Honestamente: não tenho a menor ideia. Acho difícil pensar em termos de uma escola nova trabalhando em um sistema tradicional de ensino. Existem salas de aula, aquele espaço físico clássico, com carteiras escolares clássicas, uma lousa clássica (seja ela de giz, caneta ou digital), na qual o professor escreve conteúdos clássicos para uma plateia de alunos classicamente sentados em seus locais. O ensino é baseado em conteúdos, que são ditados pelo livro didático ou pela apostila do sistema; ao final do ano, é necessário que todo aquele conteúdo tenha sido ministrado. Os alunos que supostamente aprenderam o que foi ensinado pelo professor tiram notas boas nas avaliações, geralmente uma por mês; ao restante, resta a vergonha e a cobrança — da escola, dos pais, de si mesmos.

Mais um ano se passou e eu não usei a fórmula de Bháskara
Tá bom, mas não se irrite.

Não compactuo com a visão de uma escola utilitarista; costumo dizer para os alunos que não se trata de um ensino técnico, no qual aprendemos a manejar ferramentas (físicas ou mentais) para serem aplicadas em situações práticas ou, ainda pior, do cotidiano. Afinal, a expressão [erroneamente] conhecida como fórmula de Bháskara não é necessária para você comprar pão ou dirigir um trator sem camisa. Ela serve para resolver equações de segundo grau. E se começarmos a nos perguntar por que o aluno precisa saber resolver uma equação de segundo grau? entraremos num loop infinito.

Por fim, ainda não sei o que eu quero.
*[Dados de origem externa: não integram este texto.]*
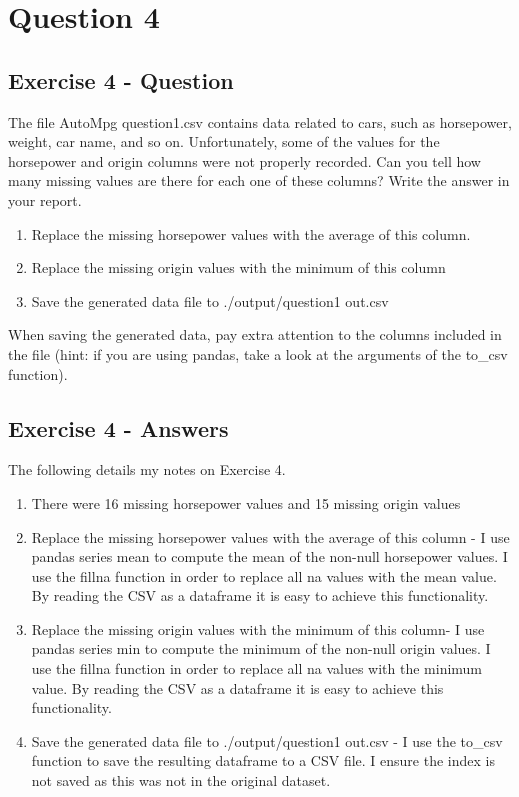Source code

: \documentclass{scrreprt}
\begin{document}
	
\newpage
\chapter{Question 4}
\section{Exercise 4 - Question}
The file AutoMpg question1.csv contains data related to cars, such as horsepower, weight, car name, and so on. Unfortunately, some of the values for the horsepower and origin columns were not properly recorded. Can you tell how many missing values are there for each one of these columns? Write the answer in your report.

\begin{enumerate}
\item Replace the missing horsepower values with the average of this column.
\item Replace the missing origin values with the minimum of this column
\item Save the generated data file to ./output/question1 out.csv
\end{enumerate}

When saving the generated data, pay extra attention to the columns included in the file (hint: if you are using pandas, take a look at the arguments of the to\_csv function).


\section{Exercise 4 - Answers}
The following details my notes on Exercise 4.
	\begin{enumerate}
		
		\item There were 16 missing horsepower values and 15 missing origin values
		\item Replace the missing horsepower values with the average of this column - I use pandas series mean to compute the mean of the non-null horsepower values. I use the fillna function in order to replace all na values with the mean value. By reading the CSV as a dataframe it is easy to achieve this functionality.
		\item Replace the missing origin values with the minimum of this column- I use pandas series min to compute the minimum of the non-null origin values. I use the fillna function in order to replace all na values with the minimum value. By reading the CSV as a dataframe it is easy to achieve this functionality.
		\item Save the generated data file to ./output/question1 out.csv - I use the to\_csv function to save the resulting dataframe to a CSV file. I ensure the index is not saved as this was not in the original dataset.
	\end{enumerate}
	
\end{document}

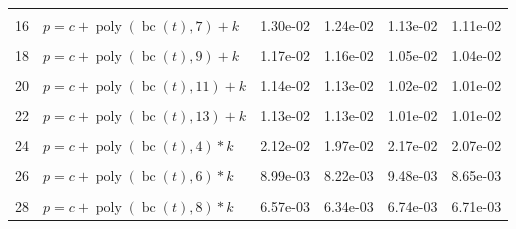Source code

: \documentclass[12pt,a4paper]{article}
\DeclareMathOperator{\bc}{bc}
\DeclareMathOperator{\poly}{poly}
\begin{document}
\begin{longtable}[t]{ll>{\raggedleft\arraybackslash}p{2cm}>{\raggedleft\arraybackslash}p{2cm}>{\raggedleft\arraybackslash}p{2cm}>{\raggedleft\arraybackslash}p{2cm}}
\cellcolor{gray!6}{15} & \cellcolor{gray!6}{$p = c + \poly\left( \bc(t), 6 \right) + k$} & \cellcolor{gray!6}{1.35e-02} & \cellcolor{gray!6}{1.30e-02} & \cellcolor{gray!6}{1.26e-02} & \cellcolor{gray!6}{1.19e-02}\\
16 & $p = c + \poly\left( \bc(t), 7 \right) + k$ & 1.30e-02 & 1.24e-02 & 1.13e-02 & 1.11e-02\\
\cellcolor{gray!6}{17} & \cellcolor{gray!6}{$p = c + \poly\left( \bc(t), 8 \right) + k$} & \cellcolor{gray!6}{1.18e-02} & \cellcolor{gray!6}{1.17e-02} & \cellcolor{gray!6}{1.04e-02} & \cellcolor{gray!6}{1.04e-02}\\
18 & $p = c + \poly\left( \bc(t), 9 \right) + k$ & 1.17e-02 & 1.16e-02 & 1.05e-02 & 1.04e-02\\
\cellcolor{gray!6}{19} & \cellcolor{gray!6}{$p = c + \poly\left( \bc(t), 10 \right) + k$} & \cellcolor{gray!6}{1.14e-02} & \cellcolor{gray!6}{1.14e-02} & \cellcolor{gray!6}{1.02e-02} & \cellcolor{gray!6}{1.01e-02}\\
20 & $p = c + \poly\left( \bc(t), 11 \right) + k$ & 1.14e-02 & 1.13e-02 & 1.02e-02 & 1.01e-02\\
\cellcolor{gray!6}{21} & \cellcolor{gray!6}{$p = c + \poly\left( \bc(t), 12 \right) + k$} & \cellcolor{gray!6}{1.14e-02} & \cellcolor{gray!6}{1.13e-02} & \cellcolor{gray!6}{1.01e-02} & \cellcolor{gray!6}{1.01e-02}\\
22 & $p = c + \poly\left( \bc(t), 13 \right) + k$ & 1.13e-02 & 1.13e-02 & 1.01e-02 & 1.01e-02\\
\cellcolor{gray!6}{23} & \cellcolor{gray!6}{$p = c + \poly\left( \bc(t), 3 \right) * k$} & \cellcolor{gray!6}{2.79e-02} & \cellcolor{gray!6}{1.89e-02} & \cellcolor{gray!6}{1.98e-02} & \cellcolor{gray!6}{1.87e-02}\\
24 & $p = c + \poly\left( \bc(t), 4 \right) * k$ & 2.12e-02 & 1.97e-02 & 2.17e-02 & 2.07e-02\\
\cellcolor{gray!6}{25} & \cellcolor{gray!6}{$p = c + \poly\left( \bc(t), 5 \right) * k$} & \cellcolor{gray!6}{1.62e-02} & \cellcolor{gray!6}{1.59e-02} & \cellcolor{gray!6}{1.38e-02} & \cellcolor{gray!6}{1.36e-02}\\
26 & $p = c + \poly\left( \bc(t), 6 \right) * k$ & 8.99e-03 & 8.22e-03 & 9.48e-03 & 8.65e-03\\
\cellcolor{gray!6}{27} & \cellcolor{gray!6}{$p = c + \poly\left( \bc(t), 7 \right) * k$} & \cellcolor{gray!6}{8.27e-03} & \cellcolor{gray!6}{7.42e-03} & \cellcolor{gray!6}{7.97e-03} & \cellcolor{gray!6}{7.69e-03}\\
28 & $p = c + \poly\left( \bc(t), 8 \right) * k$ & 6.57e-03 & 6.34e-03 & 6.74e-03 & 6.71e-03\\

\end{longtable}
\end{document}
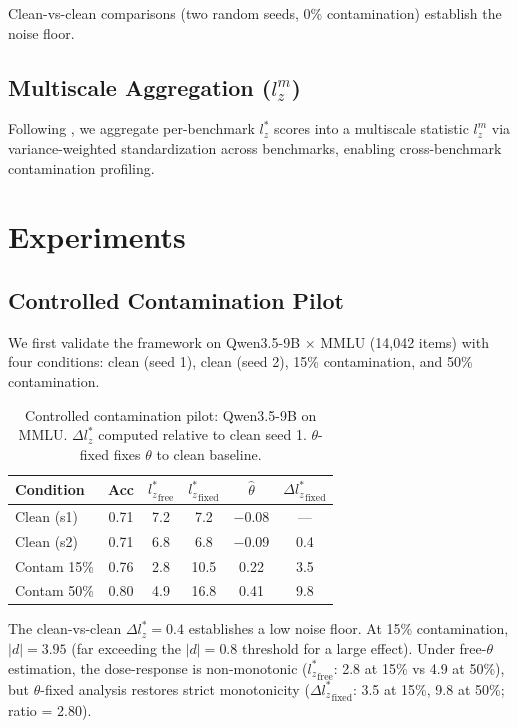 \documentclass[11pt,a4paper]{article}
\newcommand{\lzstar}{$l_{z}^{*}$}
\newcommand{\lzm}{$l_{z}^{m}$}
\newcommand{\thetafix}{$\theta$-fixed}
\begin{document}
Clean-vs-clean comparisons (two random seeds, 0\% contamination) establish the noise floor.

\subsection{Multiscale Aggregation ($l_z^m$)}

Following \citet{hong2021multiscale}, we aggregate per-benchmark \lzstar{} scores into a multiscale statistic \lzm{} via variance-weighted standardization across benchmarks, enabling cross-benchmark contamination profiling.

\section{Experiments}
\label{sec:experiments}

\subsection{Controlled Contamination Pilot}
\label{sec:pilot}

We first validate the framework on Qwen3.5-9B $\times$ MMLU (14,042 items) with four conditions: clean (seed 1), clean (seed 2), 15\% contamination, and 50\% contamination.

\begin{table}[h]
\centering
\small
\caption{Controlled contamination pilot: Qwen3.5-9B on MMLU. $\Delta l_z^*$ computed relative to clean seed 1. \thetafix{} fixes $\theta$ to clean baseline.}
\label{tab:pilot}
\begin{tabular}{lccccc}
\toprule
\textbf{Condition} & \textbf{Acc} & ${l_z^*}_{\text{free}}$ & ${l_z^*}_{\text{fixed}}$ & $\hat\theta$ & ${\Delta l_z^*}_{\text{fixed}}$ \\
\midrule
Clean (s1) & 0.71 & 7.2 & 7.2 & $-$0.08 & --- \\
Clean (s2) & 0.71 & 6.8 & 6.8 & $-$0.09 & 0.4 \\
Contam 15\% & 0.76 & 2.8 & 10.5 & 0.22 & 3.5 \\
Contam 50\% & 0.80 & 4.9 & 16.8 & 0.41 & 9.8 \\
\bottomrule
\end{tabular}
\end{table}

The clean-vs-clean $\Delta l_z^* = 0.4$ establishes a low noise floor.
At 15\% contamination, $|d| = 3.95$ (far exceeding the $|d| = 0.8$ threshold for a large effect).
Under free-$\theta$ estimation, the dose-response is non-monotonic (${l_z^*}_\text{free}$: 2.8 at 15\% vs 4.9 at 50\%), but \thetafix{} analysis restores strict monotonicity (${\Delta l_z^*}_\text{fixed}$: 3.5 at 15\%, 9.8 at 50\%; ratio = 2.80).
\end{document}
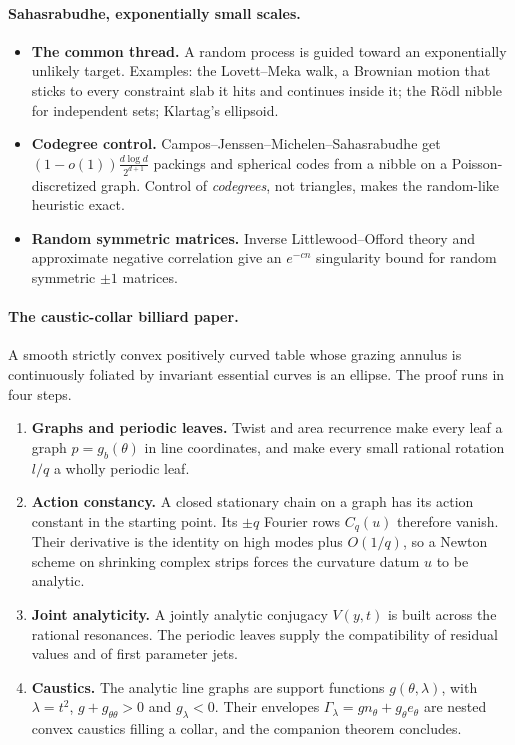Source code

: \paragraph{Sahasrabudhe, exponentially small scales.}
\begin{itemize}[leftmargin=*]
\item \textbf{The common thread.} A random process is guided toward an exponentially unlikely target. Examples: the Lovett--Meka
walk, a Brownian motion that sticks to every constraint slab it hits and continues inside it; the R\"odl nibble for independent sets;
Klartag's ellipsoid.
\item \textbf{Codegree control.} Campos--Jenssen--Michelen--Sahasrabudhe get $(1-o(1))\frac{d\log d}{2^{d+1}}$ packings and spherical codes
from a nibble on a Poisson-discretized graph. Control of \emph{codegrees}, not triangles, makes the random-like heuristic exact.
\item \textbf{Random symmetric matrices.} Inverse Littlewood--Offord theory and approximate negative correlation give an
$e^{-cn}$ singularity bound for random symmetric $\pm1$ matrices.
\end{itemize}

\paragraph{The caustic-collar billiard paper.} A smooth strictly convex positively curved table whose grazing annulus is
continuously foliated by invariant essential curves is an ellipse. The proof runs in four steps.
\begin{enumerate}[leftmargin=*]
\item \textbf{Graphs and periodic leaves.} Twist and area recurrence make every leaf a graph $p=g_b(\theta)$ in line coordinates, and
make every small rational rotation $l/q$ a wholly periodic leaf.
\item \textbf{Action constancy.} A closed stationary chain on a graph has its action constant in the starting point. Its $\pm q$
Fourier rows $C_q(u)$ therefore vanish. Their derivative is the identity on high modes plus $O(1/q)$, so a Newton scheme on shrinking
complex strips forces the curvature datum $u$ to be analytic.
\item \textbf{Joint analyticity.} A jointly analytic conjugacy $V(y,t)$ is built across the rational resonances. The periodic leaves
supply the compatibility of residual values and of first parameter jets.
\item \textbf{Caustics.} The analytic line graphs are support functions $g(\theta,\lambda)$, with $\lambda=t^2$, $g+g_{\theta\theta}>0$ and
$g_\lambda<0$. Their envelopes $\Gamma_\lambda=gn_\theta+g_\theta e_\theta$ are nested convex caustics filling a collar, and the companion theorem
concludes.
\end{enumerate}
Só gostaria que me fosse permitido questionar a utilidade daquilo que estamos fazendo sem encarar olhares de desalento ou escutar que as coisas são assim mesmo. Elas até podem ser, mas não significa que precisem continuar sendo.

E você? Que tipo de escola quer para si e para os outros?

  • Thiago Patto

    Fico principalmente com o primeiro item. O desafio em algumas salas é enorme, e ideias pra melhorar sempre surgem. Só que a margem de manobra é sempre próxima de zero, e a que$tão financeira é um dos principais fatores pra se podar inovações.

    Tem hora que professor vira só um mediador entre os interesses da escola e os interesses do aluno. Phoda.

    • pedrobittencourt

      Obviamente concordo. Além do que, mesmo quando ideias surgem e existe uma MÍNIMA possibilidade de executá-las, entra em cena o fator do tempo: às vezes aquela professora trabalha em duas ou três escolas diferentes e simplesmente não tem condições de sequer PENSAR em coisas novas.

      Como diria um amigo meu, NO FRIGIR DOS OVOS é só mais um teatrinho.